A balloon flies in the sky over Billings, Montana, U.S. February 1, 2023 in this picture obtained from social media. Photo: Chase Doak/via REUTERS

“Trust, but verify” is an accepted principle in international relations and even the friendliest of nations keep an eye on each other even when they pursue good will and cooperation. Spying has been in existence over the centuries and the technological revolution has made it intense, difficult to detect and occasionally reason for conflict. But nations resort to it in all its forms, ranging from personal contacts to satellite imagery. One wonders why balloons are still used for surveillance when a satellite can read the calorie content on a Coca-Cola can. The truth is that nations do not want to take any chance when it comes to getting to know friends and foes. An unofficial code of conduct exists to tolerate surveillance, protest blatant intrusions and to contain the fallout.

Inopportune event

The shooting down of a Chinese balloon over US territorial waters on February 4, 2023 may not have spun into a major controversy in normal times, but it happened at a time when US-China relations were at its lowest ebb in many years. President Biden was so preoccupied with Russia that he had no time to devise a credible policy towards China, be it as an adversary, a rival or a partner. The shooting itself took place after due deliberations and only after making sure that there would be no damage to people or places on land or sea. The spot selected for the debris to fall was also chosen to make easy recovery of the equipment on board. But the shooting was considered an overreaction on the part of the US as there was no evidence of the balloon having gathered any sensitive information, though it flew over some nuclear installations in the region, including Alaska and Western Canada.

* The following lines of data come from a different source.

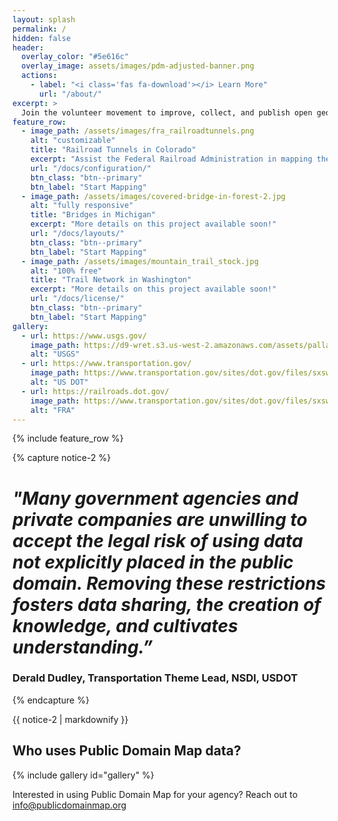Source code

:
 ```yaml
---
layout: splash
permalink: /
hidden: false
header:
  overlay_color: "#5e616c"
  overlay_image: assets/images/pdm-adjusted-banner.png
  actions:
    - label: "<i class='fas fa-download'></i> Learn More"
      url: "/about/"
excerpt: >
  Join the volunteer movement to improve, collect, and publish open geospatial data that can be used by government agencies, private industry, and nonprofits to better inform policy decisions.<br />
feature_row:
  - image_path: /assets/images/fra_railroadtunnels.png
    alt: "customizable"
    title: "Railroad Tunnels in Colorado"
    excerpt: "Assist the Federal Railroad Administration in mapping the location of railroad tunnels in Colorado."
    url: "/docs/configuration/"
    btn_class: "btn--primary"
    btn_label: "Start Mapping"
  - image_path: /assets/images/covered-bridge-in-forest-2.jpg
    alt: "fully responsive"
    title: "Bridges in Michigan"
    excerpt: "More details on this project available soon!"
    url: "/docs/layouts/"
    btn_class: "btn--primary"
    btn_label: "Start Mapping"
  - image_path: /assets/images/mountain_trail_stock.jpg
    alt: "100% free"
    title: "Trail Network in Washington"
    excerpt: "More details on this project available soon!"
    url: "/docs/license/"
    btn_class: "btn--primary"
    btn_label: "Start Mapping"
gallery:
  - url: https://www.usgs.gov/
    image_path: https://d9-wret.s3.us-west-2.amazonaws.com/assets/palladium/production/s3fs-public/thumbnails/image/USGS_logo_green.png
    alt: "USGS"
  - url: https://www.transportation.gov/
    image_path: https://www.transportation.gov/sites/dot.gov/files/sxsw/images/us-dot.png
    alt: "US DOT"
  - url: https://railroads.dot.gov/
    image_path: https://www.transportation.gov/sites/dot.gov/files/sxsw/images/us-dot.png
    alt: "FRA"
---
```


{% include feature_row %}

{% capture notice-2 %}
# *"Many government agencies and private companies are unwilling to accept the legal risk of using data not explicitly placed in the public domain. Removing these restrictions fosters data sharing, the creation of knowledge, and cultivates understanding.”*

### Derald Dudley, Transportation Theme Lead, NSDI, USDOT
{% endcapture %}

<div class="notice">{{ notice-2 | markdownify }}</div>

## Who uses Public Domain Map data?

{% include gallery id="gallery" %}

Interested in using Public Domain Map for your agency? Reach out to info@publicdomainmap.org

The event assumed some importance when US Secretary of State Blinken postponed an official visit to China, which was his first since 2018. The visit was specifically intended to improve relations between the US and China and the postponement was a setback. China characterized the US action as unacceptable and irresponsible and complained that the US balloons had crossed into Chinese territory and no such action was taken. China claimed that it was a weather balloon, which had gone astray, while the US said that it was a surveillance balloon, meant to fly over 40 countries.

US, China flag
US and Chinese flags are seen through broken glass in this illustration taken, January 30, 2023. REUTERS/Dado Ruvic/Illustration

Not a benign balloon

Balloons have been in use since the 18th century, but the technological capabilities of the balloons today are mind-boggling. The Chinese balloon was cruising at an altitude of 60,000 feet, which only Concorde can climb and it had rudders and propellers. It had also the capacity to remain in the air for long periods of time. It was difficult to detect its flight path. The debris of the balloon was dispersed over 2.5 square kilometers. The intention of the flight of the balloon was also to demonstrate technological and physical prowess.

Cool down after 'overreaction'

The shooting incident started a war of words between China and the US. China demanded return of the craft and the rhetoric sounded as though the second Cold War had begun. After a week, however, both sides began stepping back to avoid a conflict. The US began to wonder whether it had overreacted to a totally benign balloon and the rhetoric was toned down. Beijing too lowered the pitch of the accusations, particularly since China’s support of Russia and NATO had not gone well with the politicians in the US. A US spokesman openly said that there was no possibility of a conflict with China on account of the balloon.

The battle of the balloons did not flare up because it was realized that the incident was not serious enough to make a bad situation worse. Moreover, China was not alone in deploying spy balloons over the skies of other nations. The world heaved a collective sigh of relief when word came that the Foreign Ministers of the US and China might meet in Munich on the sidelines of a security conference to put the battle of the balloons behind them.